● **TASK TO CARRY OUT**: Between the line containing "headers in the Gateway configuration." and the line containing "While it is" lies a run of lines; give that run again exactly, with both of those lines, and nothing else from the entries below.

● **DATA SHOWN**:
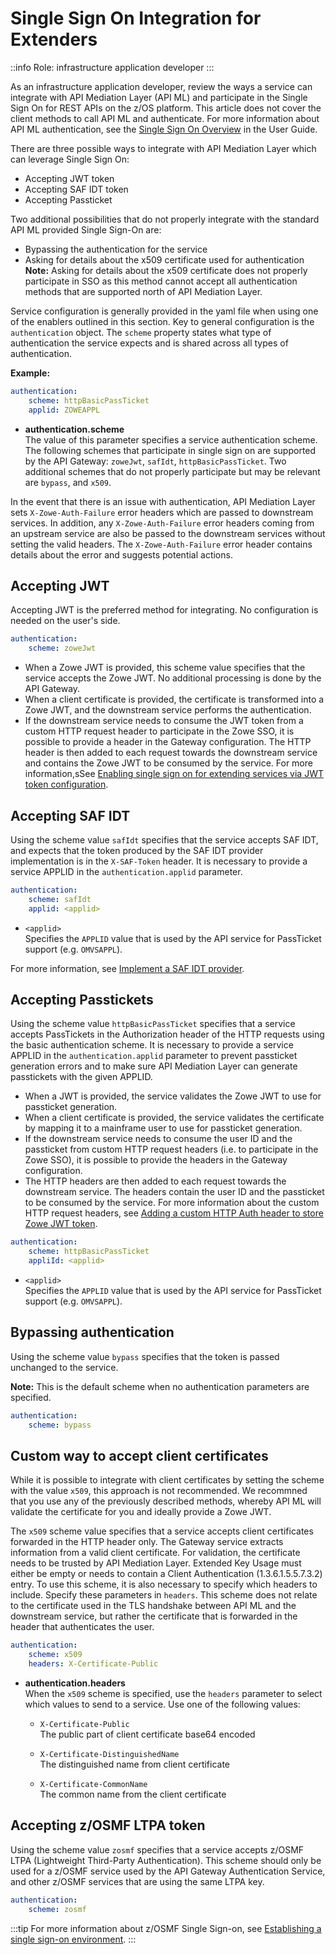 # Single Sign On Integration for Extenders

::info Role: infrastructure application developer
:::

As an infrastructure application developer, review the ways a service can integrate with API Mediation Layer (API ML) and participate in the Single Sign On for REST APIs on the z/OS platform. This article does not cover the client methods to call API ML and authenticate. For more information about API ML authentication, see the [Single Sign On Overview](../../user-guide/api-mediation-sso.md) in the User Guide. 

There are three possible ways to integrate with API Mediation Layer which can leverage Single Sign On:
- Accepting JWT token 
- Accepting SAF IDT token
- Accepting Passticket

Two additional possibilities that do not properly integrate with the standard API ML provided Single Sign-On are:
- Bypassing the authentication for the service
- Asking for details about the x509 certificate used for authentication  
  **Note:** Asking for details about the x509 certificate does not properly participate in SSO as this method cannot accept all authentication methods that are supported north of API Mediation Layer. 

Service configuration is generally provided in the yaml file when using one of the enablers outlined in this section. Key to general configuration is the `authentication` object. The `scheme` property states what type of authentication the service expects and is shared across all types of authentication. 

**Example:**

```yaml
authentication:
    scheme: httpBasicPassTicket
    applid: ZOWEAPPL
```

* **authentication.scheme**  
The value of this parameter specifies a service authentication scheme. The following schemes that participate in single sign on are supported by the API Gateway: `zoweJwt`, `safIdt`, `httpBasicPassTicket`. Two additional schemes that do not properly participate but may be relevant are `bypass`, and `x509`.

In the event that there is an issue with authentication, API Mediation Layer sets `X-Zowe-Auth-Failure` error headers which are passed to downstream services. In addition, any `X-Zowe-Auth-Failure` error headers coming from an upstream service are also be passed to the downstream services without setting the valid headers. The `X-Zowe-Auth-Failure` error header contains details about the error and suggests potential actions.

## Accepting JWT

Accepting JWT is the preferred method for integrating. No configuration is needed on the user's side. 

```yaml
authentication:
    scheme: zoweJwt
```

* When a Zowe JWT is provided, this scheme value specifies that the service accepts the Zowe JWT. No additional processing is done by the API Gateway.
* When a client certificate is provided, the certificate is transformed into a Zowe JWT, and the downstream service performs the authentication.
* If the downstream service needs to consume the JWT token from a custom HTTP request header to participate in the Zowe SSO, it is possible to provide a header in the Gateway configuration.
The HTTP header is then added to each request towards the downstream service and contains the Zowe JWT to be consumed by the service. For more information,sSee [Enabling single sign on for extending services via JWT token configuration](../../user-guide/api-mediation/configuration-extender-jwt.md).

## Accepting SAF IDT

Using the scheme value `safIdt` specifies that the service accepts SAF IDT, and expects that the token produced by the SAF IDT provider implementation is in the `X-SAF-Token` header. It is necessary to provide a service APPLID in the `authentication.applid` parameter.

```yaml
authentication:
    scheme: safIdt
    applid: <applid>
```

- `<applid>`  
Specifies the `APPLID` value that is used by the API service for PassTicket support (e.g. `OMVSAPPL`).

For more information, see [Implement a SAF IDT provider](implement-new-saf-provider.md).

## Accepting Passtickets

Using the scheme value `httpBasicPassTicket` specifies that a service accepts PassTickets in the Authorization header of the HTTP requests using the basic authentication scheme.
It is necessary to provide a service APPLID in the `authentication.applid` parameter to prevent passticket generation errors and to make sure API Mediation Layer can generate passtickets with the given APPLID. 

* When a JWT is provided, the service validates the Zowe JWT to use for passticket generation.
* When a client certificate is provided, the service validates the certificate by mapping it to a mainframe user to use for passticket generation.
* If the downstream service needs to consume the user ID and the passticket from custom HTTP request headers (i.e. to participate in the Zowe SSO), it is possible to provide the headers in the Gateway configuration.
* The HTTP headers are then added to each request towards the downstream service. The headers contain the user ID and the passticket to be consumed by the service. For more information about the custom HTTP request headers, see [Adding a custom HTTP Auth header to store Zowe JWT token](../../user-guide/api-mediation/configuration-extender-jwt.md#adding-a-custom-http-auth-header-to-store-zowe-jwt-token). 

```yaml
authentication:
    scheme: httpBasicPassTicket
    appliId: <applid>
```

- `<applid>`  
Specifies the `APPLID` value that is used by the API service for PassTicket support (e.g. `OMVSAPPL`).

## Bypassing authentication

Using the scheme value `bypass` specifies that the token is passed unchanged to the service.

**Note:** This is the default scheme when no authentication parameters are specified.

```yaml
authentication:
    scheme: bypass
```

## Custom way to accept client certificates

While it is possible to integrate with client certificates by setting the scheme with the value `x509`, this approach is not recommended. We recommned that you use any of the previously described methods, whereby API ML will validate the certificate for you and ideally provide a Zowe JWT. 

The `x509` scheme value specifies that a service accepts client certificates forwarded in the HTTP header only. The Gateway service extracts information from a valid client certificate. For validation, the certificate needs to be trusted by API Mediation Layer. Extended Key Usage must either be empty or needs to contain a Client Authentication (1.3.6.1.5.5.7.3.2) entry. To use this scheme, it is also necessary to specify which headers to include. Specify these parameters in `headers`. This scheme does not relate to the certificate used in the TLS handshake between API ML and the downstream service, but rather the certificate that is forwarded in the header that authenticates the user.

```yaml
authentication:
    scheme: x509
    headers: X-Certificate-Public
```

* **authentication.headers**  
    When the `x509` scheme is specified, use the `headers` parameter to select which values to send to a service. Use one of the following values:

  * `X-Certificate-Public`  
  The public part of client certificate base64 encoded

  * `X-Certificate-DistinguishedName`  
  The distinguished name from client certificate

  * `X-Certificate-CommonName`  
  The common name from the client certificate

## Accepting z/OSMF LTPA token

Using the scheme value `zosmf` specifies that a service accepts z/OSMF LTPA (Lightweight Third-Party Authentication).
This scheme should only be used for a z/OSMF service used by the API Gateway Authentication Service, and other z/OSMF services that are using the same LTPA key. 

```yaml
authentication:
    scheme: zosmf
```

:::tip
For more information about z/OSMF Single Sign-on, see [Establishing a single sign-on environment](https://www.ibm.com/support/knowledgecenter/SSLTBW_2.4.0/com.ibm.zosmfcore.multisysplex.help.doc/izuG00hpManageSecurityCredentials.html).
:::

● **TASK RESULT**:
* If the downstream service needs to consume the user ID and the passticket from custom HTTP request headers (i.e. to participate in the Zowe SSO), it is possible to provide the headers in the Gateway configuration.
* The HTTP headers are then added to each request towards the downstream service. The headers contain the user ID and the passticket to be consumed by the service. For more information about the custom HTTP request headers, see [Adding a custom HTTP Auth header to store Zowe JWT token](../../user-guide/api-mediation/configuration-extender-jwt.md#adding-a-custom-http-auth-header-to-store-zowe-jwt-token). 

```yaml
authentication:
    scheme: httpBasicPassTicket
    appliId: <applid>
```

- `<applid>`  
Specifies the `APPLID` value that is used by the API service for PassTicket support (e.g. `OMVSAPPL`).

## Bypassing authentication

Using the scheme value `bypass` specifies that the token is passed unchanged to the service.

**Note:** This is the default scheme when no authentication parameters are specified.

```yaml
authentication:
    scheme: bypass
```

## Custom way to accept client certificates

While it is possible to integrate with client certificates by setting the scheme with the value `x509`, this approach is not recommended. We recommned that you use any of the previously described methods, whereby API ML will validate the certificate for you and ideally provide a Zowe JWT. 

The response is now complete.